Она с нежной, неусыпной заботливостью воспитывала сиротку — племянника Бобисласа. Старая барышня прочила учтивого и многообещающего мальчика в нотариусы и, по своей простоте доверяясь репутации государственного лицея, определила Бобисласа в это учебное заведение, где его очень скоро развратили. Изучение философии под руководством учителей-безбожников оказало на Бобисласа, как, увы, и на многих других, пагубное влияние. Познав подоплеку человеческих страстей, он как нельзя лучше усвоил их отрицательные стороны — стал курить, пить, поглядывать на женщин с похотливым огоньком в глазах. Но поскольку он никогда на старую барышню такими глазами не смотрел, а будучи во хмелю, не буйствовал, она относила его излишнюю резвость за счет веселого нрава, не подозревая, что племянник сбился с пути. Окончив лицей, Бобислас, чтобы попрактиковаться в своем ремесле, поступил в учение к нотариусу, жившему в городе Цствертсксте; там-то и раскрылась вся гнусность его поведения. Однажды, когда нотариус в полдень ушел из дому, Бобислас похитил деньги из его несгораемого шкафа, обесчестил его жену и двух служанок, после чего вдобавок принудил этих женщин пойти с ним в трактир, где все они допьяна напились водкой и различными винами. По счастью, семь дочерей нотариуса в этот день отлучились из дому. Тем не менее урон, нанесенный Бобисласом, был достаточно чувствителен. Оскорбленный, обворованный супруг выгнал Бобисласа и пожаловался девице Борбойе.

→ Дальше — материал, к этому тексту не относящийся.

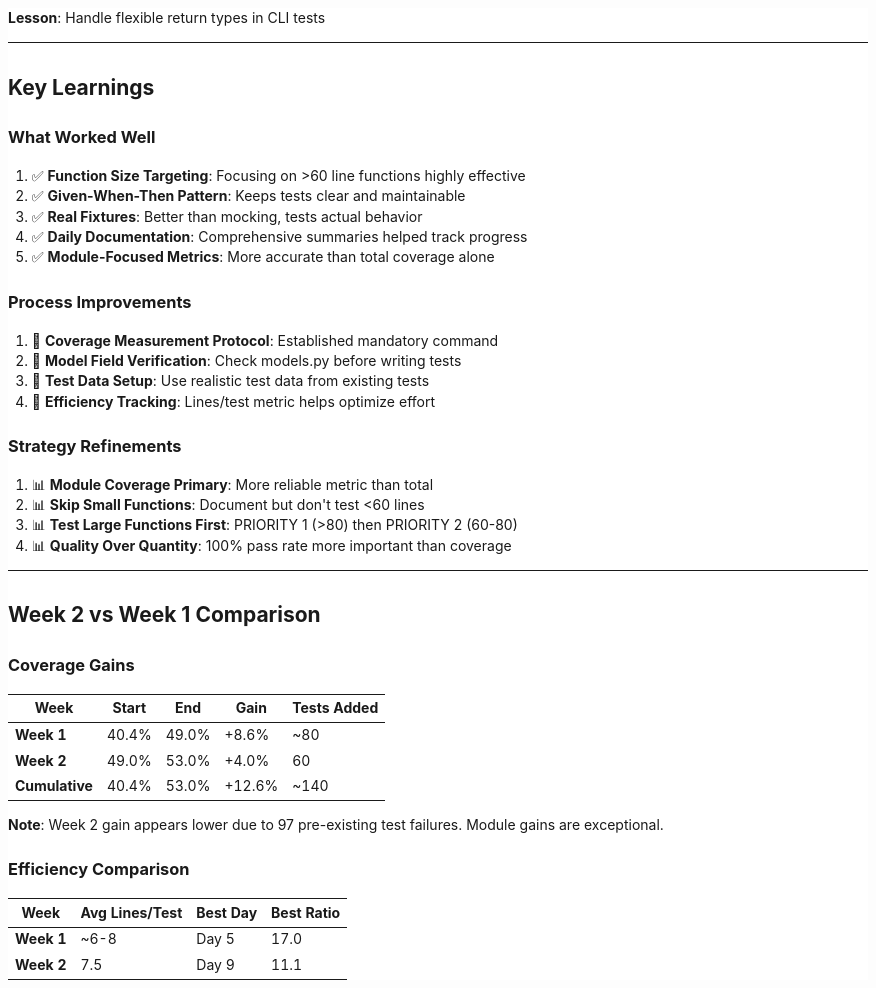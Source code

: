 **Lesson**: Handle flexible return types in CLI tests

---

## Key Learnings

### What Worked Well

1. ✅ **Function Size Targeting**: Focusing on >60 line functions highly effective
2. ✅ **Given-When-Then Pattern**: Keeps tests clear and maintainable
3. ✅ **Real Fixtures**: Better than mocking, tests actual behavior
4. ✅ **Daily Documentation**: Comprehensive summaries helped track progress
5. ✅ **Module-Focused Metrics**: More accurate than total coverage alone

### Process Improvements

1. 🔧 **Coverage Measurement Protocol**: Established mandatory command
2. 🔧 **Model Field Verification**: Check models.py before writing tests
3. 🔧 **Test Data Setup**: Use realistic test data from existing tests
4. 🔧 **Efficiency Tracking**: Lines/test metric helps optimize effort

### Strategy Refinements

1. 📊 **Module Coverage Primary**: More reliable metric than total
2. 📊 **Skip Small Functions**: Document but don't test <60 lines
3. 📊 **Test Large Functions First**: PRIORITY 1 (>80) then PRIORITY 2 (60-80)
4. 📊 **Quality Over Quantity**: 100% pass rate more important than coverage

---

## Week 2 vs Week 1 Comparison

### Coverage Gains

| Week | Start | End | Gain | Tests Added |
|------|-------|-----|------|-------------|
| **Week 1** | 40.4% | 49.0% | +8.6% | ~80 |
| **Week 2** | 49.0% | 53.0% | +4.0% | 60 |
| **Cumulative** | 40.4% | 53.0% | +12.6% | ~140 |

**Note**: Week 2 gain appears lower due to 97 pre-existing test failures. Module gains are exceptional.

### Efficiency Comparison

| Week | Avg Lines/Test | Best Day | Best Ratio |
|------|----------------|----------|------------|
| **Week 1** | ~6-8 | Day 5 | 17.0 |
| **Week 2** | 7.5 | Day 9 | 11.1 |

Старая барышня, сердце которой было разбито вестью о ранней испорченности племянника, обратилась со своей печалью к богу и приняла смелое решение возвратить Бобисласа на стезю добродетели. Напрасные усилия! Переменив с десяток профессий и не преуспев ни в одной, презренный шелопай скатывался все ниже и ниже. В городе Цствертсксте только и говорили что о его разгульной жизни, оргиях, драках, о замужних женщинах и девушках, обесчещенных им, о шлюхах, с которыми он путался.

Целых пять лет, не теряя надежды на то, что племянник исправится, девица Борбойе не скупилась на добрые советы и деньги, но это, увы, не приносило плодов. Наконец она поняла, что ее щедрость только поддерживает Бобисласа во грехе, тогда как нужда, возможно, пойдет ему на пользу, и в один прекрасный вечер, когда племянник потребовал денег, набравшись смелости, ответила отказом.

Именно так обстояло дело, когда вспыхнула война, С незапамятных времен Польдевия враждовала с соседним государством — Моллетонией. Между двумя держаками то и дело возникали разногласия, а договориться им было не легко, ибо по-своему каждая из них была права. Положение и без того было весьма напряженным, когда немаловажный инцидент подлил масла в огонь. Маленький мальчик, подданный Моллетонии, беззастенчиво справил нужду на границе и, оросивши территорию Польдевии, вдобавок сардонически ухмыльнулся. Народ Польдевии не снес позора, была объявлена мобилизация.